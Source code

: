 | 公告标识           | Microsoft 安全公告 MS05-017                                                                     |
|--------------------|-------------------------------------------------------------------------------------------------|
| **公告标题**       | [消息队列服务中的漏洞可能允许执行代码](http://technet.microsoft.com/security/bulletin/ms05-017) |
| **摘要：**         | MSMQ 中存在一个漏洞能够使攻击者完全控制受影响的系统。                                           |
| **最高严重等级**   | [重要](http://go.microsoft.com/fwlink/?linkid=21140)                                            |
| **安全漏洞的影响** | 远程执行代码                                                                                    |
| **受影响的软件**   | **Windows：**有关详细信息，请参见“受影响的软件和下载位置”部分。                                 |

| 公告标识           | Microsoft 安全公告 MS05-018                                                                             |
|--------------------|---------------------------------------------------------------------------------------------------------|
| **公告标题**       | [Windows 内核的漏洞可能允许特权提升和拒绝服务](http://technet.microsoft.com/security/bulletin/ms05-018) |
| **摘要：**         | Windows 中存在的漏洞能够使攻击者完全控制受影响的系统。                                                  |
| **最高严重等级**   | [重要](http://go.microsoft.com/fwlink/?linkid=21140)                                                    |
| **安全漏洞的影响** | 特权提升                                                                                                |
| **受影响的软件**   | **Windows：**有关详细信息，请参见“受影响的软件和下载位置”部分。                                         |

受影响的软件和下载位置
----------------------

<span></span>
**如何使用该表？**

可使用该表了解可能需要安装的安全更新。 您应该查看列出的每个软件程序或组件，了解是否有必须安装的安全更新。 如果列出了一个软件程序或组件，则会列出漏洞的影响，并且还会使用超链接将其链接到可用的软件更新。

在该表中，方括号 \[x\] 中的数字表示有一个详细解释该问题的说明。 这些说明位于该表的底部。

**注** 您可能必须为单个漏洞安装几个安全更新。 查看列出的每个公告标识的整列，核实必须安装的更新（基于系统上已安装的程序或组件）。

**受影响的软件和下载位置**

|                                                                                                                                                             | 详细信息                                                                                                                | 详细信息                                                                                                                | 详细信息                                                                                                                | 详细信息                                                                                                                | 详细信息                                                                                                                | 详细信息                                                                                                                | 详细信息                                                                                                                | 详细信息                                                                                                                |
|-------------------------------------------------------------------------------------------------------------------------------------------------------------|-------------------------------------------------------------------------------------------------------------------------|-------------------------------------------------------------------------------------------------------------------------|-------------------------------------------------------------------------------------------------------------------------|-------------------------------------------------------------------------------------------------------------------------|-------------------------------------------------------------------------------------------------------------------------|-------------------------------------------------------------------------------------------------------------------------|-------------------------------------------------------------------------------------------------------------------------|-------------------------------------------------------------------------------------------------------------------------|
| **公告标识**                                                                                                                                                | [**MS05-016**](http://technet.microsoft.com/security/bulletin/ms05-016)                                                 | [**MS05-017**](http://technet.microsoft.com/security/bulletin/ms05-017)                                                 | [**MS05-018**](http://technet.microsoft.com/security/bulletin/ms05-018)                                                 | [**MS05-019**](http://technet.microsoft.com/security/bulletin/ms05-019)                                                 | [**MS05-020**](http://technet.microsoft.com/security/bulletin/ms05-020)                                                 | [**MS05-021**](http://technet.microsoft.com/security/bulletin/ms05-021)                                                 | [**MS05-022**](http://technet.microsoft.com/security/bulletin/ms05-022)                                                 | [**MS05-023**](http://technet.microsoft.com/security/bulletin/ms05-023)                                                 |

++++++++++++++++++++

#### [Problem statement]
Only a number is wanted: how many lines of the material include the word "technet".

#### [Answer]
3